South Beach art deco eventually left the favour of the rich and famous. By the early 1970s, the area was dominated by senior citizens and criminals., while the architecture was crumbling and defaced by vandals. That was around the time Barbara Capitman and Leonard Horowitz landed in South Beach and began to change everything. The pair fought demolition and advocated for preservation of the historic architecture.
Dreaming in colour
An interior and furniture designer, among other design related trades, Leonard was the mastermind behind a united colour scheme that would put South Beach back on the map. Amidst the controversy that inevitably arises with innovation, Leonard pursued his sorbet-hued dream for the decrepit buildings. His choice of palette not only set South Beach apart from many other coastal destinations, it helped to revive South Beach into the trendy, cosmopolitan SoBe as it is commonly known today. The heart-lifting hues are as timeless as the glowing sunrises and fiery sunsets, Caribbean blue-greens and golden sands that inspired them. Below is Leonard Horowitz’s original colour palette for the South Beach Historic District. These days, any colour approved by the Preservation Office can be used. They recommend “a less intense neutral or light pastel color shade for most properties” and “no one color may be applied to the entire structure; a minimum one main body and one trim color.” Here are some of my favourite moments from an afternoon languishing in this pastel paradise.

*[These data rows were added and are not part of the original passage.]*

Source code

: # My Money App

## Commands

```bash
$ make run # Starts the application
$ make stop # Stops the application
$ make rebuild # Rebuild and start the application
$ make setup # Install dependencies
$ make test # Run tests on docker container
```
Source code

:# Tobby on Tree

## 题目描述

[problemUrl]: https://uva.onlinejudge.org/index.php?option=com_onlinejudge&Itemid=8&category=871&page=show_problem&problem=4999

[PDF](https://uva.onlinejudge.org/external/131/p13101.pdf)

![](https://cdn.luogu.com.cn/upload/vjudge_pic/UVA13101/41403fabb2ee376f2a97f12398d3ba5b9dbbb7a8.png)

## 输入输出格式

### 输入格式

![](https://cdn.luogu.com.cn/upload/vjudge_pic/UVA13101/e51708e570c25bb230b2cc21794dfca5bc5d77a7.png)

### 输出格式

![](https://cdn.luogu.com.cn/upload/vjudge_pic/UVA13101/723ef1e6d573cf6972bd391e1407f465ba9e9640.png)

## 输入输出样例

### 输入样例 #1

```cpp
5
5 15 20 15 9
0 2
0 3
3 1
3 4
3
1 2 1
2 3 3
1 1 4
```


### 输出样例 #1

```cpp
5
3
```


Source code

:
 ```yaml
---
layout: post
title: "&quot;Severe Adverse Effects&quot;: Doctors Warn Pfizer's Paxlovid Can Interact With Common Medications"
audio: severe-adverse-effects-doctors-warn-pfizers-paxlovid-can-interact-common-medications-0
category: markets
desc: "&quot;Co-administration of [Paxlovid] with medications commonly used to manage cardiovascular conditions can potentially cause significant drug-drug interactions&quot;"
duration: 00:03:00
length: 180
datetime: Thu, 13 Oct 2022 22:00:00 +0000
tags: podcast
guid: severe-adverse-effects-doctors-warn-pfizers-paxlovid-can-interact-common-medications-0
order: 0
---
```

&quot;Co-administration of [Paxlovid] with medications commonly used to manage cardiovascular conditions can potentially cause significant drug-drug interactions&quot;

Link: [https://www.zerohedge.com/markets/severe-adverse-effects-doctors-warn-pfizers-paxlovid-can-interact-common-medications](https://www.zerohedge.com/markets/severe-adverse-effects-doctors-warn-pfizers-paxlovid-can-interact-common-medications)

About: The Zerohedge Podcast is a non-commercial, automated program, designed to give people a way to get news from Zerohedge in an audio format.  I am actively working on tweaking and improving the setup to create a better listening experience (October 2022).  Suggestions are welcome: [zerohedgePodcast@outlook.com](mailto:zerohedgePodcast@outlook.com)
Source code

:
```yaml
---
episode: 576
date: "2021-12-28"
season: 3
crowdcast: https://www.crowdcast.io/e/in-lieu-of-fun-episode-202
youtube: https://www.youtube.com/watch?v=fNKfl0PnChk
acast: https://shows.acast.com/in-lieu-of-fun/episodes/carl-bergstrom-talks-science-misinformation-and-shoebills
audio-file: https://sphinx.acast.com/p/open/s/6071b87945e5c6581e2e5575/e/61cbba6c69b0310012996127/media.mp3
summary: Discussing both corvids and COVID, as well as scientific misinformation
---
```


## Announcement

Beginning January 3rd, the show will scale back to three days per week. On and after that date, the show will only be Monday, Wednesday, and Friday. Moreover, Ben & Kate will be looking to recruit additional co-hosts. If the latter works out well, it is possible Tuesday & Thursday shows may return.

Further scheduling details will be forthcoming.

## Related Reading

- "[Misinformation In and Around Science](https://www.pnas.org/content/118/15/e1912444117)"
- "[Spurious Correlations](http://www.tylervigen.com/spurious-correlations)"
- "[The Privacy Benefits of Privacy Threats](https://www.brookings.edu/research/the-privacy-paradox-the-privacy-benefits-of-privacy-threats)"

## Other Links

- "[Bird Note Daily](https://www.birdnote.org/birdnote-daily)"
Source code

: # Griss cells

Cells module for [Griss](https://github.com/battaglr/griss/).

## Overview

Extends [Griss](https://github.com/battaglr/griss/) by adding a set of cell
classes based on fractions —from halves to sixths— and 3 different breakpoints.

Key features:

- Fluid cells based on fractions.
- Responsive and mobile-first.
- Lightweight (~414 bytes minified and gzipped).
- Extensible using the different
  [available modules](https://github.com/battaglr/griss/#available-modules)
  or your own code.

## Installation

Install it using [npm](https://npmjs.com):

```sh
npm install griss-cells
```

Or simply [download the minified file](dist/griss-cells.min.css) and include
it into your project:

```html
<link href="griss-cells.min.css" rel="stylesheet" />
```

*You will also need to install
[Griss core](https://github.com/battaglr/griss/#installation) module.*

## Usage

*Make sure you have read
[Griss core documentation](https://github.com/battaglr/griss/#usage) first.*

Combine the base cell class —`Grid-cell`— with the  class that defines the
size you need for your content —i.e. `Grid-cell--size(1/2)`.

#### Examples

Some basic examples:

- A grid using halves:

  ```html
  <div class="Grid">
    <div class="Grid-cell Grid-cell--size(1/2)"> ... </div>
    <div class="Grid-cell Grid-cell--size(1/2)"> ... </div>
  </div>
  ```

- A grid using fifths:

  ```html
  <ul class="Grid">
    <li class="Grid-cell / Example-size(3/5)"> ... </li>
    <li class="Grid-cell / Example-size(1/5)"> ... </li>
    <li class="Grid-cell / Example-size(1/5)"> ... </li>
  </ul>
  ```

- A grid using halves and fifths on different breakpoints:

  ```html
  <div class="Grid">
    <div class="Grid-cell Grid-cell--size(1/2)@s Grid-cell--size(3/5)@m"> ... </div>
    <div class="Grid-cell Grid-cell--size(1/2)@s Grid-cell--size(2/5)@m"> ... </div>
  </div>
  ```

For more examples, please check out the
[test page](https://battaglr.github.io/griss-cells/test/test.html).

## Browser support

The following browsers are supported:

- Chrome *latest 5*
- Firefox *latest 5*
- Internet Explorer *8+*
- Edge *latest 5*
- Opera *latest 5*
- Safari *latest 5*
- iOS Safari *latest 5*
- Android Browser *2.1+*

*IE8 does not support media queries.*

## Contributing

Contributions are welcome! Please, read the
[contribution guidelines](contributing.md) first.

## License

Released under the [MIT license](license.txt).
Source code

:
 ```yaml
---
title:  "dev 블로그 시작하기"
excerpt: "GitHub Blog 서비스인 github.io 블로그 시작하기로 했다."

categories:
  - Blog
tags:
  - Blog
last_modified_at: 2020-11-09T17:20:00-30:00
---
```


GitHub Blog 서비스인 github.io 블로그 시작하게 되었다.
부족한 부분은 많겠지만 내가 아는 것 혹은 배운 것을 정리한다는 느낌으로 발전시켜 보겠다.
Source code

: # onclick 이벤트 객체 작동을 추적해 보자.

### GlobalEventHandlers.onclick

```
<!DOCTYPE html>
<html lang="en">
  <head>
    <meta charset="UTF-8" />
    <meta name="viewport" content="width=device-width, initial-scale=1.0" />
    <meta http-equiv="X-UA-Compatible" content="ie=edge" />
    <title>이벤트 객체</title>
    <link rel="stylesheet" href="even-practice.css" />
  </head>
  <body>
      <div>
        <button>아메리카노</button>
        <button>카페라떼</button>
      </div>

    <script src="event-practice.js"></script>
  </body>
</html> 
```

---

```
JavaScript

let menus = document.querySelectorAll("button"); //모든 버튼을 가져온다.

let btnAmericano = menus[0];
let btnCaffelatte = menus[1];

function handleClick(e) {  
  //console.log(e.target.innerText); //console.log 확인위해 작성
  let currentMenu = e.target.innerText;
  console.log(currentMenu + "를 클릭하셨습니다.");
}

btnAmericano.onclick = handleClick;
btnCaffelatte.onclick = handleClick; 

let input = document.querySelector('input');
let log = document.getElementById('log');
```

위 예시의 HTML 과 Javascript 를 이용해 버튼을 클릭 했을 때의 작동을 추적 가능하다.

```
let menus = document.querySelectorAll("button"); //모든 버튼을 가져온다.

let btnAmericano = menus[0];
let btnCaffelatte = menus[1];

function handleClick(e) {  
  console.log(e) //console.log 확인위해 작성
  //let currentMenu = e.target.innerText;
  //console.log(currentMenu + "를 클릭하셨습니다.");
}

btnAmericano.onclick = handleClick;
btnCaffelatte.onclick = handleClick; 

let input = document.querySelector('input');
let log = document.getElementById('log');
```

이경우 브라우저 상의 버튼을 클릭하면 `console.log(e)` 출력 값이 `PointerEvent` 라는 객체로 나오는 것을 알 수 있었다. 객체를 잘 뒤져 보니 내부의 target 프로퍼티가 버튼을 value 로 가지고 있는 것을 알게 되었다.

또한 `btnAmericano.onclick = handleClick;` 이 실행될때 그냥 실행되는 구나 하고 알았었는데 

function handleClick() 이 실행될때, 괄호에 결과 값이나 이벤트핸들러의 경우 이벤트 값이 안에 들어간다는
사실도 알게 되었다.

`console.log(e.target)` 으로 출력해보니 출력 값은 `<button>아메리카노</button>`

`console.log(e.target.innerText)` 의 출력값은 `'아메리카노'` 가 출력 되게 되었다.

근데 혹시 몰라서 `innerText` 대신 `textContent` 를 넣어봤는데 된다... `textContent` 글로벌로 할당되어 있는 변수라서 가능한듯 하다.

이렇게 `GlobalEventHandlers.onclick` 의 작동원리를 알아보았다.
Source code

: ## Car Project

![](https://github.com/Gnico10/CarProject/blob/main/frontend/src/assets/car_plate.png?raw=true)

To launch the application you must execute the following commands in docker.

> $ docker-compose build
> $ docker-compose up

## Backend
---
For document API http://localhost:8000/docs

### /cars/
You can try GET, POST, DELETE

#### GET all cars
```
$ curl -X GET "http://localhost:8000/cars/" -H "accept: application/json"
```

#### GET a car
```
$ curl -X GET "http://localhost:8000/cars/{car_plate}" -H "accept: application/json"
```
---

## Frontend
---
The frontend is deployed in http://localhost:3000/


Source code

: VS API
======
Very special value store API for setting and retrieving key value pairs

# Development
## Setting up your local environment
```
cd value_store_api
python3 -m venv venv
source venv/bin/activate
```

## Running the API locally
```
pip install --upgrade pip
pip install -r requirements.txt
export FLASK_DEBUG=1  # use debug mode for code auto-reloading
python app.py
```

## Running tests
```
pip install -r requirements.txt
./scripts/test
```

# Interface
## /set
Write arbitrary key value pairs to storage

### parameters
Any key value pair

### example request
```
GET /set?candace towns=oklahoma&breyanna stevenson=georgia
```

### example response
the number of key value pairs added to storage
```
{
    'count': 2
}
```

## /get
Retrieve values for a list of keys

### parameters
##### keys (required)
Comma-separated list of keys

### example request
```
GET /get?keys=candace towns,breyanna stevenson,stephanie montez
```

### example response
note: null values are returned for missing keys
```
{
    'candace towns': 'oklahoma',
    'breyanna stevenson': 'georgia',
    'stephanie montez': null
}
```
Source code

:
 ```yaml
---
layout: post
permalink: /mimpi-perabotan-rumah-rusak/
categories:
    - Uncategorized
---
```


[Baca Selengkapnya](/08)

“I’ll take care of the buildings. I’ll do the frosting on the cake,” said Horowitz, referring to the architecture of the South Beach art deco district.
Ways to experience the South Beach Art Deco District
- Visit the Miami Design Preservation League Welcome Center and Art Deco Museum at 1001 Ocean Drive. Here you can also pick up an audio tour guide to complete at your own pace.
- Take a self-guided walking tour with this guide on Free Tours by Foot.
- Take a combination culinary and architectural tour and eat your way through the District with Miami Food Tours or Miami Culinary Tours.
- Join the festivities of the yearly Art Deco Weekend, a huge community event.